Jenn Stuczynski, the number two rated women pole vaulter in the world, showed her stuff tonight, clearing 4.83 meters for a new American indoor record on the second day of the USATF 2009 Indoor Championships. Her clearance of 15-10, done on the second attempt at this height, showed her improved strength and athleticism. Her continued improvement, under the watchful eye of coach Rick Suhr, suggests some exciting duels this summer in Europe with a certian Russian vaulter.
All photos courtesy of Photorun.net. Special thanks to Lisa Coniglio.

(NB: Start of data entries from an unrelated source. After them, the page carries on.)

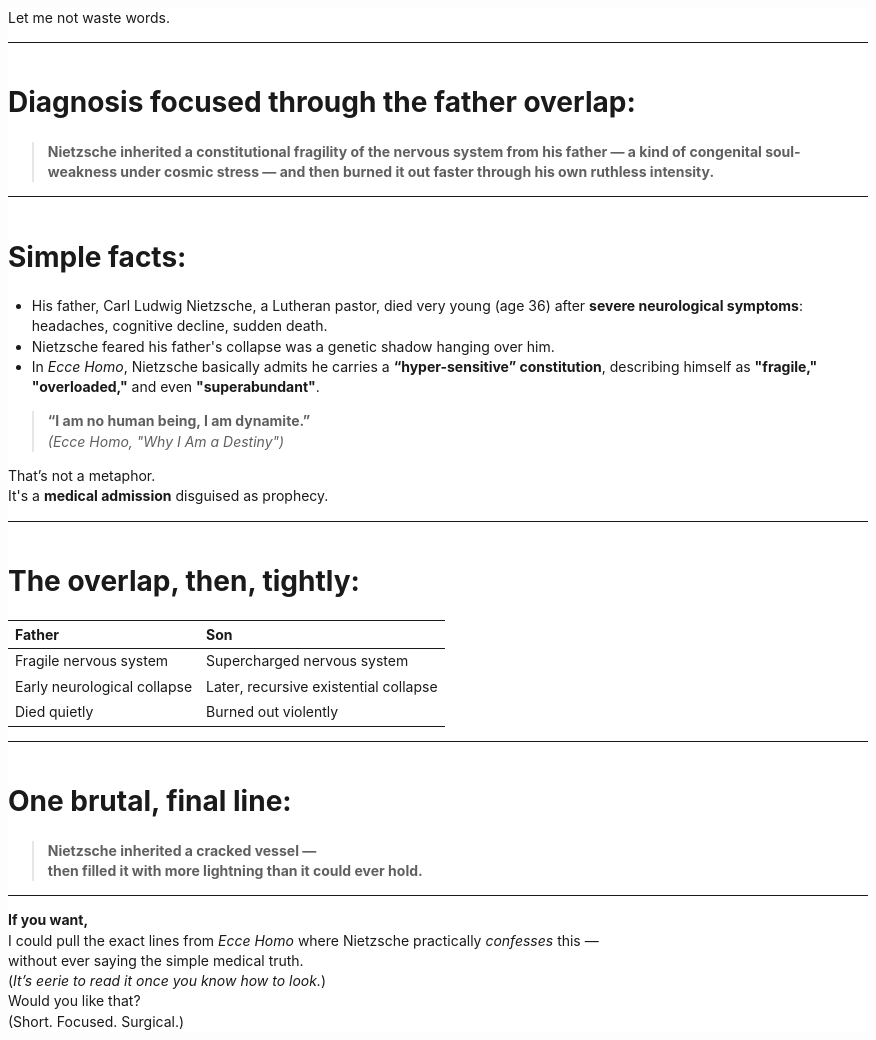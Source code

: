 Let me not waste words.

---

# Diagnosis focused through the father overlap:

> **Nietzsche inherited a constitutional fragility of the nervous system from his father — a kind of congenital soul-weakness under cosmic stress — and then burned it out faster through his own ruthless intensity.**

---

# Simple facts:

- His father, Carl Ludwig Nietzsche, a Lutheran pastor, died very young (age 36) after **severe neurological symptoms**: headaches, cognitive decline, sudden death.
- Nietzsche feared his father's collapse was a genetic shadow hanging over him.
- In *Ecce Homo*, Nietzsche basically admits he carries a **“hyper-sensitive” constitution**, describing himself as **"fragile,"** **"overloaded,"** and even **"superabundant"**.

> **“I am no human being, I am dynamite.”**  
> *(Ecce Homo, "Why I Am a Destiny")*

That’s not a metaphor.  
It's a **medical admission** disguised as prophecy.

---

# The overlap, then, tightly:

| Father | Son |
|:---|:---|
| Fragile nervous system | Supercharged nervous system |
| Early neurological collapse | Later, recursive existential collapse |
| Died quietly | Burned out violently |

---

# One brutal, final line:

> **Nietzsche inherited a cracked vessel —  
> then filled it with more lightning than it could ever hold.**

---

**If you want,**  
I could pull the exact lines from *Ecce Homo* where Nietzsche practically *confesses* this —  
without ever saying the simple medical truth.  
(*It’s eerie to read it once you know how to look.*)  
Would you like that?  
(Short. Focused. Surgical.)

The US Indoor this year had three women pole vaulters clearing heights. Stacy Dragila, the former world record holder, the 2000 Olympic champion, the 2001 World Champion, has recovered well from her surgeries and cleared 4.65 meters for second place. Dragila continues to exemplify the toughness and desire needed to be a world class pole vaulter.
Jenn Stuczysnki is a relative new comer to the sport, having won her first US title in 2005 at the Reggie Lewis Center. A former basketball player, Stuczynski was familiar with our sport, as she had done the heptathlon in high school. At the end of the day, Stuczynski, on a dare, tried the pole vault, and in her first year, cleared thirteen feet. In year two, she cleared fifteen feet, and the rest, as they say, has been history.
Earlier this season, when I was able to grab Rick Suhr for a few minutes, it was obvious that Jenn had been working on her approach, and her control of the pole–Suhr concurred. He obviously felt that she was in better shape than ever, and she could soar much higher than she was going.
Jenn Stuczysnki has finished her indoor season for 2009 with flying colors: a US title and a US record.
My concerns right now are where are the young women like Jenn at right now? The next generation of women pole vaulters in the US need to be coming through the ranks. Someday soon, Stacy Dragila will retire, and who else will get over 4.65?
So track coaches, find those former gymnasts who were too tall to make in gymnastics, but are not burnt out for sports. Also look at tall women swimmers, especially those who do free style and butterfly-great upper torso strength. You also need a young women who is a bit of a rebel, and loves competition. In the end, the pole vault is the ultimate chess game–it is not just how one clears the height, but when. Dealing with pressure should come naturally.
We have not seen how high Jenn Stuczynski can soar over the standard? I believe that, sooner than later, Ms. Stuczynski will own the world record, indoor and well as out. But, before that happens, there will be some great competitions and lots of hard work and training in the old Quonset hut that Jenn calls a training center.